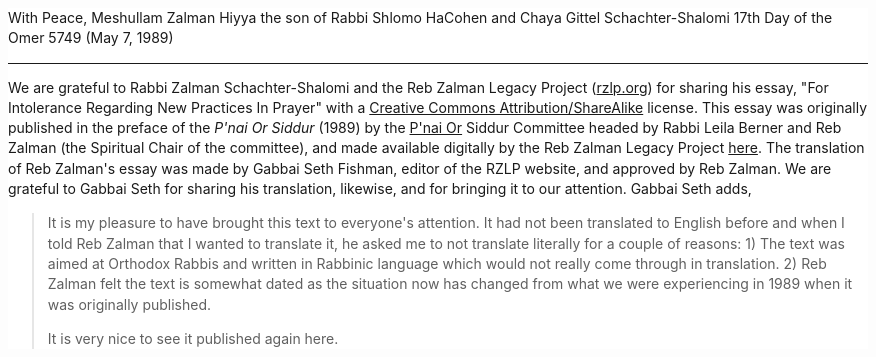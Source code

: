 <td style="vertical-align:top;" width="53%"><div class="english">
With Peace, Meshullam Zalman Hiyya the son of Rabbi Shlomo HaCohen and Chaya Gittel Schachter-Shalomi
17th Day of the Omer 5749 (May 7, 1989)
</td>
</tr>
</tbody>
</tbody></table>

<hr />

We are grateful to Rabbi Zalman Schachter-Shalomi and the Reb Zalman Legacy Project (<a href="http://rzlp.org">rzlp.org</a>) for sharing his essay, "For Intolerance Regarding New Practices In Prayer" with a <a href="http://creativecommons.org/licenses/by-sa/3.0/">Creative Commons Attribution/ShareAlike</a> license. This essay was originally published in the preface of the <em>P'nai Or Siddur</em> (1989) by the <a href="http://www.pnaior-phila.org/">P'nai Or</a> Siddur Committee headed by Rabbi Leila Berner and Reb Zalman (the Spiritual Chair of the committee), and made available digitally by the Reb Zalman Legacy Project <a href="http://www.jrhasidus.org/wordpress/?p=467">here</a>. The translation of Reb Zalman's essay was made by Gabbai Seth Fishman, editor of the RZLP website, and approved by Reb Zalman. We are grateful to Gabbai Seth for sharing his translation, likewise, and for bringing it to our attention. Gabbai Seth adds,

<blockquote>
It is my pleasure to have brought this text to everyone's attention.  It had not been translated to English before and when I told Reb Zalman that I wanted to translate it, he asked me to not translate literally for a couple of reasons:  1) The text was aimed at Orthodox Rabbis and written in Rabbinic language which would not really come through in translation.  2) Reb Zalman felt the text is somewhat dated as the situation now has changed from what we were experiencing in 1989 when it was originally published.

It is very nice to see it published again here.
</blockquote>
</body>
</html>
——————————
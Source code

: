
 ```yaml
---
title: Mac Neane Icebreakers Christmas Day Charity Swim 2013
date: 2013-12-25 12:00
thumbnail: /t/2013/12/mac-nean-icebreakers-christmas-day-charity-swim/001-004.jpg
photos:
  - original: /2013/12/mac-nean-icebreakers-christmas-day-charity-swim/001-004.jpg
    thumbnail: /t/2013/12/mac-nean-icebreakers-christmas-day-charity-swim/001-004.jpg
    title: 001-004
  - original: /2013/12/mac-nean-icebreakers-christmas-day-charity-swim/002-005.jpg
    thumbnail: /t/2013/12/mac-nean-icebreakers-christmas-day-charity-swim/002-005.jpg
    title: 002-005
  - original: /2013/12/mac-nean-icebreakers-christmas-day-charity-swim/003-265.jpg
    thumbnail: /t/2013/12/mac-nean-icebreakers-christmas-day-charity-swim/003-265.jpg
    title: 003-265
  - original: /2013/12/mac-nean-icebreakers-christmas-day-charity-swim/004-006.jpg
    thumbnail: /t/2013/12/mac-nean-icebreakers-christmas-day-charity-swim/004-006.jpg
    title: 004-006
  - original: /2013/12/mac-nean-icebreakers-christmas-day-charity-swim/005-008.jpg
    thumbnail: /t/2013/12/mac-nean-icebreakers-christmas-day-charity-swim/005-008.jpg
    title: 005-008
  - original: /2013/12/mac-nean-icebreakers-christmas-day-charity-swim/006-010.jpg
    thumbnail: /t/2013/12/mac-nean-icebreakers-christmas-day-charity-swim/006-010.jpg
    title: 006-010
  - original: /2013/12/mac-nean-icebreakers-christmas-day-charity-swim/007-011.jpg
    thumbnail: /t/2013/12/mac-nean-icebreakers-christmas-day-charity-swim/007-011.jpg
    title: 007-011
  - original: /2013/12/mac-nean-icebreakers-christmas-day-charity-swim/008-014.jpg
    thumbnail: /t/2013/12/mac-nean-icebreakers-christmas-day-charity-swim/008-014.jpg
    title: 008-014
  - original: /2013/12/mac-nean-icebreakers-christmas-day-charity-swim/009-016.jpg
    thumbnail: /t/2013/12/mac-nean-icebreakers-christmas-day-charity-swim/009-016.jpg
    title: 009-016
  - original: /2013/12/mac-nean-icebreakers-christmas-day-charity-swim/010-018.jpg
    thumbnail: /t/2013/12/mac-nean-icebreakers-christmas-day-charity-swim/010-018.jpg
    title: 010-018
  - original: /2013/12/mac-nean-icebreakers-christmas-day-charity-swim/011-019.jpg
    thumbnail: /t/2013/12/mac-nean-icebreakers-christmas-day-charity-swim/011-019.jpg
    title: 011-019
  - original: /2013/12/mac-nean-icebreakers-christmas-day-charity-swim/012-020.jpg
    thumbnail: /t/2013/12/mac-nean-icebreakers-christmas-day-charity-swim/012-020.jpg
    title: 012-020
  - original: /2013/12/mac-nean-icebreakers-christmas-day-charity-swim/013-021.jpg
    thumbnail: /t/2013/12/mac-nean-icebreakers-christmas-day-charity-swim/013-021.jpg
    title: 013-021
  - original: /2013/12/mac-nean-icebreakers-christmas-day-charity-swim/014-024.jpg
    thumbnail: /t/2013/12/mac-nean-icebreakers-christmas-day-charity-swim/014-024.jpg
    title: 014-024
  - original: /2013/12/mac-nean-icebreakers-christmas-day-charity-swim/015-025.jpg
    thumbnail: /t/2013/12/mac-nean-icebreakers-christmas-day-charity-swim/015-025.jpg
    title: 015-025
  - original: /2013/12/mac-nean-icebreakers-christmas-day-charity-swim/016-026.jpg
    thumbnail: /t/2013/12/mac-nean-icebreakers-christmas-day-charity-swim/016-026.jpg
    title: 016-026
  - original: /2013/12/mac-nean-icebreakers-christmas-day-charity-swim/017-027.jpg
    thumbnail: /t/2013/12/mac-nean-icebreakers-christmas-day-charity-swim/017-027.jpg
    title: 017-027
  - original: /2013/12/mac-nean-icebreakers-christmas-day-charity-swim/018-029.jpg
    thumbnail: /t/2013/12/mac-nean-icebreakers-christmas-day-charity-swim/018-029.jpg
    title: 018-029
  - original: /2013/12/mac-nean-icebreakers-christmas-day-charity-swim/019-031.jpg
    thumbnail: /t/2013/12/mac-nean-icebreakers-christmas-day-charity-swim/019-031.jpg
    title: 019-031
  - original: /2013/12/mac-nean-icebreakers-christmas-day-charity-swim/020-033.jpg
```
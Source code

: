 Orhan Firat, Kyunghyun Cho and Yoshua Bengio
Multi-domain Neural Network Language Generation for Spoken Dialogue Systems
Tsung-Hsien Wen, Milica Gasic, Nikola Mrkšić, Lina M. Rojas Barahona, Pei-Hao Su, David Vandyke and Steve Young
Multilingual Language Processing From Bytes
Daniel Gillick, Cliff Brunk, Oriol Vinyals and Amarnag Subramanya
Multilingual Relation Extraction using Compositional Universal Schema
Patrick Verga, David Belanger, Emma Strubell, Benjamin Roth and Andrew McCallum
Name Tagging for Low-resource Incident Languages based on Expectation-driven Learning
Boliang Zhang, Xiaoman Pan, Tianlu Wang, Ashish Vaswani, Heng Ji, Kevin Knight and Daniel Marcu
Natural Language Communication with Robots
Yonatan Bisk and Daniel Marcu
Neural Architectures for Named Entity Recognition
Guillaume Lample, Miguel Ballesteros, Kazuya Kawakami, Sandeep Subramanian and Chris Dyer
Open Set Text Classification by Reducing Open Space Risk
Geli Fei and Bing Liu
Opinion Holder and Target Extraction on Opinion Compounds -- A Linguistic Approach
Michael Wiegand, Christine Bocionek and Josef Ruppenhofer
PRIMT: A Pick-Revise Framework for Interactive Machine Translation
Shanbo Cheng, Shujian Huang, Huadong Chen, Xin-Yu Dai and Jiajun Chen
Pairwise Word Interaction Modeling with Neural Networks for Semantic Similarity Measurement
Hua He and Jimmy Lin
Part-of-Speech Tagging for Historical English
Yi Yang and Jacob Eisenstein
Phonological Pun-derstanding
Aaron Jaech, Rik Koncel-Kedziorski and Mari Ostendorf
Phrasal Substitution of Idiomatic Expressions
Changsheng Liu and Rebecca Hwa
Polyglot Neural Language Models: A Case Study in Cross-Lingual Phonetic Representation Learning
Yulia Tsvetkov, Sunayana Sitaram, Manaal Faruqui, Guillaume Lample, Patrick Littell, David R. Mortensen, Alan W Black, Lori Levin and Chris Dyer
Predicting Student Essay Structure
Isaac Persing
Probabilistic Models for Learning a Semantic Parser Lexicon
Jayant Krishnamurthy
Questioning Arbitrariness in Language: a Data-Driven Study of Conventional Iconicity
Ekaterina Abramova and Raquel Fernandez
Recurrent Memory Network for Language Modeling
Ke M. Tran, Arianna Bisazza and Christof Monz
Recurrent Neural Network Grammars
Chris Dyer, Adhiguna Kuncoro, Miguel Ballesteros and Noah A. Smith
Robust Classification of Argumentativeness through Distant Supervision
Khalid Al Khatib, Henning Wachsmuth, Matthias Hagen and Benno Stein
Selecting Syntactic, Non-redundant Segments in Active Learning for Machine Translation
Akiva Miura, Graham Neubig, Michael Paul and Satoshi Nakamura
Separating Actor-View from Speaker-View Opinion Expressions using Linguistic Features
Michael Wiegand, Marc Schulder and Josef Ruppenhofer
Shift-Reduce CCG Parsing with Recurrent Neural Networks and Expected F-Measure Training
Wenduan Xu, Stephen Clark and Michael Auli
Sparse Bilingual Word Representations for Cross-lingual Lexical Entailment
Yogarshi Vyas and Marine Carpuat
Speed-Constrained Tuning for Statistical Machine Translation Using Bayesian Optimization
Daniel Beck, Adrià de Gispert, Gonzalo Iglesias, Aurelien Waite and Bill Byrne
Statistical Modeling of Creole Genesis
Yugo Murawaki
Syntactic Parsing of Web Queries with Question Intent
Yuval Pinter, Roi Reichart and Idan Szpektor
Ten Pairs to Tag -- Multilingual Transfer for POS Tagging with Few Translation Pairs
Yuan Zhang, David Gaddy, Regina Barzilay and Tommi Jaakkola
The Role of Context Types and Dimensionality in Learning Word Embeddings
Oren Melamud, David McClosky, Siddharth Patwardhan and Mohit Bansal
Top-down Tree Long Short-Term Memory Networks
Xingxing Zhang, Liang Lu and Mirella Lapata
——————————
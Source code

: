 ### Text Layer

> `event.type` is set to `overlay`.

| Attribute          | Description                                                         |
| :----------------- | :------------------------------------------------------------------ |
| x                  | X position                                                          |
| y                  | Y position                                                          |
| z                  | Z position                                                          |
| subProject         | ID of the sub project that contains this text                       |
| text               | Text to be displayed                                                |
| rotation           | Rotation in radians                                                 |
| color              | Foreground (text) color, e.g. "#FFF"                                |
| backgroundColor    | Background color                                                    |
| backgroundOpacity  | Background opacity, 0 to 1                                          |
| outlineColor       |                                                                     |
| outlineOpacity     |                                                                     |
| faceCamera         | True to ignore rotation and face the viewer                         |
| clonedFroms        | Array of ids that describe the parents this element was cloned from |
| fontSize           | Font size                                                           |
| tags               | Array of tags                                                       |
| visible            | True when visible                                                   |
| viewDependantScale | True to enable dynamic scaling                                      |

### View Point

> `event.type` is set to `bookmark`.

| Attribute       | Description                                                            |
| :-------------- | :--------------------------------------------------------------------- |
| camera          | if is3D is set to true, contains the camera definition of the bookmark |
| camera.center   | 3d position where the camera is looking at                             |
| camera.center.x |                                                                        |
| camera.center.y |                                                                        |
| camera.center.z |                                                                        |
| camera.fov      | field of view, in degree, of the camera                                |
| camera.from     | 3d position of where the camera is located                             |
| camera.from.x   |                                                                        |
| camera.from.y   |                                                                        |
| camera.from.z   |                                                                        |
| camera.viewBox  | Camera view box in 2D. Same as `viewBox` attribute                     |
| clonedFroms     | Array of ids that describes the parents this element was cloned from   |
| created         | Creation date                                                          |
——————————
-- WORK TO COMPLETE --
Check every line of the entries for "Statistical" and report how many lines contain it, without any other words.

-- REPLY --
2